Showing posts with label storage. Show all posts
Showing posts with label storage. Show all posts

2016-03-17

Disks for Data Centers

Google released a whitepaper on their wishlist for HDDs.  It's somewhat amusing that they appear to think that ECC is still used.
"An obvious question is why are we talking about spinning disks at all, rather than SSDs, which have higher IOPS and are the 'future' of storage.

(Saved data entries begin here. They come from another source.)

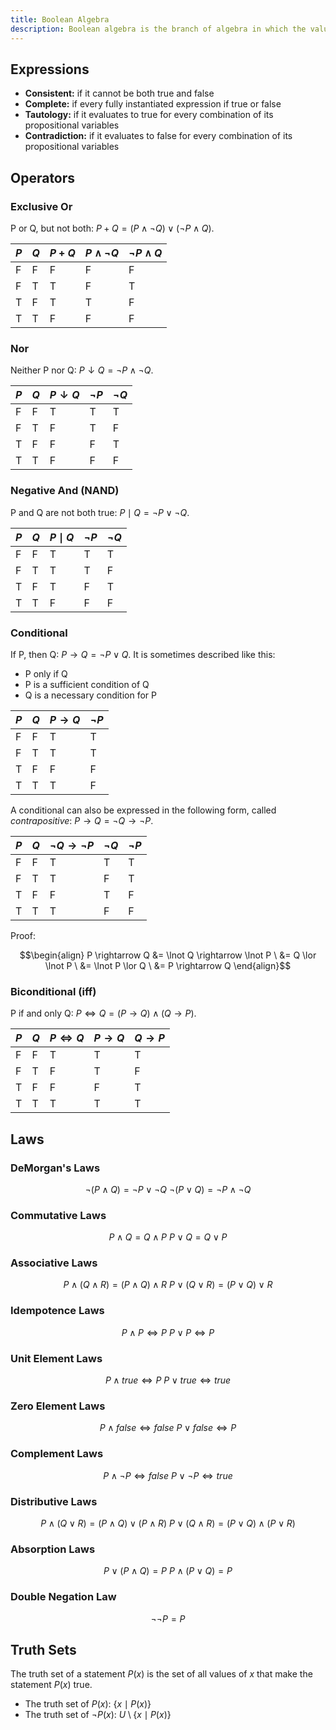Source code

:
 ```yaml
---
title: Boolean Algebra
description: Boolean algebra is the branch of algebra in which the values of the variables are the truth values true and false
---
```


Expressions
-----------

- **Consistent:** if it cannot be both true and false
- **Complete:** if every fully instantiated expression if true or false
- **Tautology:** if it evaluates to true for every combination of its
  propositional variables
- **Contradiction:** if it evaluates to false for every combination of its
  propositional variables

Operators
---------

### Exclusive Or

P or Q, but not both: $P + Q = (P \land \lnot Q) \lor (\lnot P \land Q)$.

| $P$ | $Q$ | $P + Q$ | $P \land \lnot Q$ | $\lnot P \land Q$ |
|---------|---------|-------------|-----------------------|-----------------------|
| F       | F       | F           | F                     | F                     |
| F       | T       | T           | F                     | T                     |
| T       | F       | T           | T                     | F                     |
| T       | T       | F           | F                     | F                     |

### Nor

Neither P nor Q: $P \downarrow Q = \lnot P \land \lnot Q$.

| $P$ | $Q$ | $P \downarrow Q$ | $\lnot P$ | $\lnot Q$ |
|---------|---------|----------------------|---------------|---------------|
| F       | F       | T                    | T             | T             |
| F       | T       | F                    | T             | F             |
| T       | F       | F                    | F             | T             |
| T       | T       | F                    | F             | F             |

### Negative And (NAND)

P and Q are not both true: $P \mid Q = \lnot P \lor \lnot Q$.

| $P$ | $Q$ | $P \mid Q$ | $\lnot P$ | $\lnot Q$ |
|---------|---------|----------------|---------------|---------------|
| F       | F       | T              | T             | T             |
| F       | T       | T              | T             | F             |
| T       | F       | T              | F             | T             |
| T       | T       | F              | F             | F             |

### Conditional

If P, then Q: $P \rightarrow Q = \lnot P \lor Q$. It is sometimes described
like this:

- P only if Q
- P is a sufficient condition of Q
- Q is a necessary condition for P

| $P$ | $Q$ | $P \rightarrow Q$ | $\lnot P$ |
|---------|---------|-----------------------|---------------|
| F       | F       | T                     | T             |
| F       | T       | T                     | T             |
| T       | F       | F                     | F             |
| T       | T       | T                     | F             |

A conditional can also be expressed in the following form, called
*contrapositive*: $P \rightarrow Q = \lnot Q \rightarrow \lnot P$.

| $P$ | $Q$ | $\lnot Q \rightarrow \lnot P$ | $\lnot Q$ | $\lnot P$ |
|---------|---------|-----------------------------------|---------------|---------------|
| F       | F       | T                                 | T             | T             |
| F       | T       | T                                 | F             | T             |
| T       | F       | F                                 | T             | F             |
| T       | T       | T                                 | F             | F             |

Proof:

$$\begin{align}
P \rightarrow Q &= \lnot Q \rightarrow \lnot P \
&= Q \lor \lnot P \
&= \lnot P \lor Q \
&= P \rightarrow Q
\end{align}$$

### Biconditional (iff)

P if and only Q: $P \iff Q = (P \rightarrow Q) \land (Q \rightarrow P)$.

| $P$ | $Q$ | $P \iff Q$ | $P \rightarrow Q$ | $Q \rightarrow P$ |
|---------|---------|----------------|-----------------------|-----------------------|
| F       | F       | T              | T                     | T                     |
| F       | T       | F              | T                     | F                     |
| T       | F       | F              | F                     | T                     |
| T       | T       | T              | T                     | T                     |

Laws
----

### DeMorgan's Laws

$$
\lnot (P \land Q) = \lnot P \lor \lnot Q \
\lnot (P \lor Q) = \lnot P \land \lnot Q
$$

### Commutative Laws

$$
P \land Q = Q \land P \
P \lor Q = Q \lor P
$$

### Associative Laws

$$
P \land (Q \land R) = (P \land Q) \land R \
P \lor (Q \lor R) = (P \lor Q) \lor R
$$

### Idempotence Laws

$$
P \land P \iff P \
P \lor P \iff P
$$

### Unit Element Laws

$$
P \land true \iff P \
P \lor true \iff true
$$

### Zero Element Laws

$$
P \land false \iff false \
P \lor false \iff P
$$

### Complement Laws

$$
P \land \lnot P \iff false \
P \lor \lnot P \iff true
$$

### Distributive Laws

$$
P \land (Q \lor R) = (P \land Q) \lor (P \land R) \
P \lor (Q \land R) = (P \lor Q) \land (P \lor R)
$$

### Absorption Laws

$$
P \lor (P \land Q) = P \
P \land (P \lor Q) = P
$$

### Double Negation Law

$$\lnot \lnot P = P$$

Truth Sets
----------

The truth set of a statement $P(x)$ is the set of all values of $x$
that make the statement $P(x)$ true.

- The truth set of $P(x)$: $\{ x \mid P(x) \}$
- The truth set of $\lnot P(x)$: $U \setminus \{ x \mid P(x) \}$
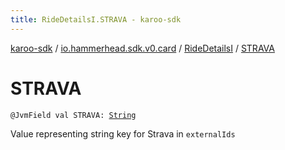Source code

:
 ```yaml
---
title: RideDetailsI.STRAVA - karoo-sdk
---
```


[karoo-sdk](../../index.html) / [io.hammerhead.sdk.v0.card](../index.html) / [RideDetailsI](index.html) / [STRAVA](./-s-t-r-a-v-a.html)

# STRAVA

`@JvmField val STRAVA: `[`String`](https://kotlinlang.org/api/latest/jvm/stdlib/kotlin/-string/index.html)

Value representing string key for Strava in `externalIds`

The root reason is that the cost per GB remains too high, and more importantly that the growth rates in capacity/$ between disks and SSDs are relatively close (at least for SSDs that have sufficient numbers of program-erase cycles to use in data centers), so that cost will not change enough in the coming decade."

2015-04-28

mhddfs & GlusterFS

I haven't posted any links for a while.  They've been piling up.

There's a FUSE plug-in for Linux called mhddfs that aggregates storage devices into a single virtual filesystem.

I'm thinking I'd like to use a SATA port multiplier to pull together a bunch of drives.  (Such as those made by DAT Optic.)  Unfortunately, that system wouldn't have any redundancy, although one could still copy to individual drives manually to establish multiple copies.

I also found reference to a distributed filesystem called GlusterFS that appears worthy of further investigation.

Addendum: SATA-IO has an article about port multipliers and the difference between implementations, i.e. command-based switching (CBS) vs. FIS-based switching (FBS or just FIS).